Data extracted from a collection
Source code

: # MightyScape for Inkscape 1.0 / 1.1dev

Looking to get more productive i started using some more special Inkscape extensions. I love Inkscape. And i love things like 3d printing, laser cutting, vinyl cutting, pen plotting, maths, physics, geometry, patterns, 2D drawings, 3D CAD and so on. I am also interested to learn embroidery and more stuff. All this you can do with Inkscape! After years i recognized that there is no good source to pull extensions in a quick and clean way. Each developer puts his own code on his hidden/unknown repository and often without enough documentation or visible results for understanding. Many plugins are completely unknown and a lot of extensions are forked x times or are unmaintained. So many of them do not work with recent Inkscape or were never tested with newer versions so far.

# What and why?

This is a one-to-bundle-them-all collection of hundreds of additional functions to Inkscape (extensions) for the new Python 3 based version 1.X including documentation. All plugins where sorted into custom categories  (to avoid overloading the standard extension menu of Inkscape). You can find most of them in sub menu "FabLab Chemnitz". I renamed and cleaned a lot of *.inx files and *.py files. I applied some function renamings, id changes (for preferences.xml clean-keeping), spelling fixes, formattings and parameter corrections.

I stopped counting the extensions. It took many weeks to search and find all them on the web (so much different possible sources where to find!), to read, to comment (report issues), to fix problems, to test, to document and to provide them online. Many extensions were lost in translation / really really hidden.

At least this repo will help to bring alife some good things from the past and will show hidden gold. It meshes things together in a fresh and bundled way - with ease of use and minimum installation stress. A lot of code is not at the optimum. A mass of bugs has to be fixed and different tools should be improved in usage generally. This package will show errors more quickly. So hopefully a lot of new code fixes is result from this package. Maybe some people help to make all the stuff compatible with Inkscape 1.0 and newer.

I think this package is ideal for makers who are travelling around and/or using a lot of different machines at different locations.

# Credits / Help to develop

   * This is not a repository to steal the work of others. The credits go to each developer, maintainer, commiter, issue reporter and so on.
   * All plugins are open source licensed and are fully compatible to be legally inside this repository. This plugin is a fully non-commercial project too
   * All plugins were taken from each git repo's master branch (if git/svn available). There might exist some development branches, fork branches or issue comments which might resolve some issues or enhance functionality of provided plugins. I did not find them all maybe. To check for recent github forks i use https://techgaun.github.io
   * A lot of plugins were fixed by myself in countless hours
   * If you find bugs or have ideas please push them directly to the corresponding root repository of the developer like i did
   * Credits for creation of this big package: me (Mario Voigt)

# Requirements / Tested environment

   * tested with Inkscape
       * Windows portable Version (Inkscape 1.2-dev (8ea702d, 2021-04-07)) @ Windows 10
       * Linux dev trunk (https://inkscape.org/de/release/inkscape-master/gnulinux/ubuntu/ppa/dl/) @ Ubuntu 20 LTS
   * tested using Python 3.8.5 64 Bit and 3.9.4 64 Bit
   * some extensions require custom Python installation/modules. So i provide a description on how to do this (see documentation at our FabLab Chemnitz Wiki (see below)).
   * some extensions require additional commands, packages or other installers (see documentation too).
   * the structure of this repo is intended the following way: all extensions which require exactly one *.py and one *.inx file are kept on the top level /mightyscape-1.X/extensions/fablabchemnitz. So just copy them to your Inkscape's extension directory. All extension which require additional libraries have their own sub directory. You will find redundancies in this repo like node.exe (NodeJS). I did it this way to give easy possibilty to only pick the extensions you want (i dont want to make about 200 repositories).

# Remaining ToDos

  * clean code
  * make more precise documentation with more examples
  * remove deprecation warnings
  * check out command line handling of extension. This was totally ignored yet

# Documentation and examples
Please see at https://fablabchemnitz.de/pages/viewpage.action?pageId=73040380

Problem to solve: Would you please give the data above again, exactly as it appears?

Exercise result:
Source code

: # MightyScape for Inkscape 1.0 / 1.1dev

Looking to get more productive i started using some more special Inkscape extensions. I love Inkscape. And i love things like 3d printing, laser cutting, vinyl cutting, pen plotting, maths, physics, geometry, patterns, 2D drawings, 3D CAD and so on. I am also interested to learn embroidery and more stuff. All this you can do with Inkscape! After years i recognized that there is no good source to pull extensions in a quick and clean way. Each developer puts his own code on his hidden/unknown repository and often without enough documentation or visible results for understanding. Many plugins are completely unknown and a lot of extensions are forked x times or are unmaintained. So many of them do not work with recent Inkscape or were never tested with newer versions so far.

# What and why?

This is a one-to-bundle-them-all collection of hundreds of additional functions to Inkscape (extensions) for the new Python 3 based version 1.X including documentation. All plugins where sorted into custom categories  (to avoid overloading the standard extension menu of Inkscape). You can find most of them in sub menu "FabLab Chemnitz". I renamed and cleaned a lot of *.inx files and *.py files. I applied some function renamings, id changes (for preferences.xml clean-keeping), spelling fixes, formattings and parameter corrections.

I stopped counting the extensions. It took many weeks to search and find all them on the web (so much different possible sources where to find!), to read, to comment (report issues), to fix problems, to test, to document and to provide them online. Many extensions were lost in translation / really really hidden.

At least this repo will help to bring alife some good things from the past and will show hidden gold. It meshes things together in a fresh and bundled way - with ease of use and minimum installation stress. A lot of code is not at the optimum. A mass of bugs has to be fixed and different tools should be improved in usage generally. This package will show errors more quickly. So hopefully a lot of new code fixes is result from this package. Maybe some people help to make all the stuff compatible with Inkscape 1.0 and newer.

I think this package is ideal for makers who are travelling around and/or using a lot of different machines at different locations.

# Credits / Help to develop

   * This is not a repository to steal the work of others. The credits go to each developer, maintainer, commiter, issue reporter and so on.
   * All plugins are open source licensed and are fully compatible to be legally inside this repository. This plugin is a fully non-commercial project too
   * All plugins were taken from each git repo's master branch (if git/svn available). There might exist some development branches, fork branches or issue comments which might resolve some issues or enhance functionality of provided plugins. I did not find them all maybe. To check for recent github forks i use https://techgaun.github.io
   * A lot of plugins were fixed by myself in countless hours
   * If you find bugs or have ideas please push them directly to the corresponding root repository of the developer like i did
   * Credits for creation of this big package: me (Mario Voigt)

# Requirements / Tested environment

   * tested with Inkscape
       * Windows portable Version (Inkscape 1.2-dev (8ea702d, 2021-04-07)) @ Windows 10
       * Linux dev trunk (https://inkscape.org/de/release/inkscape-master/gnulinux/ubuntu/ppa/dl/) @ Ubuntu 20 LTS
   * tested using Python 3.8.5 64 Bit and 3.9.4 64 Bit
   * some extensions require custom Python installation/modules. So i provide a description on how to do this (see documentation at our FabLab Chemnitz Wiki (see below)).
   * some extensions require additional commands, packages or other installers (see documentation too).
   * the structure of this repo is intended the following way: all extensions which require exactly one *.py and one *.inx file are kept on the top level /mightyscape-1.X/extensions/fablabchemnitz. So just copy them to your Inkscape's extension directory. All extension which require additional libraries have their own sub directory. You will find redundancies in this repo like node.exe (NodeJS). I did it this way to give easy possibilty to only pick the extensions you want (i dont want to make about 200 repositories).

# Remaining ToDos

  * clean code
  * make more precise documentation with more examples
  * remove deprecation warnings
  * check out command line handling of extension. This was totally ignored yet

# Documentation and examples
Please see at https://fablabchemnitz.de/pages/viewpage.action?pageId=73040380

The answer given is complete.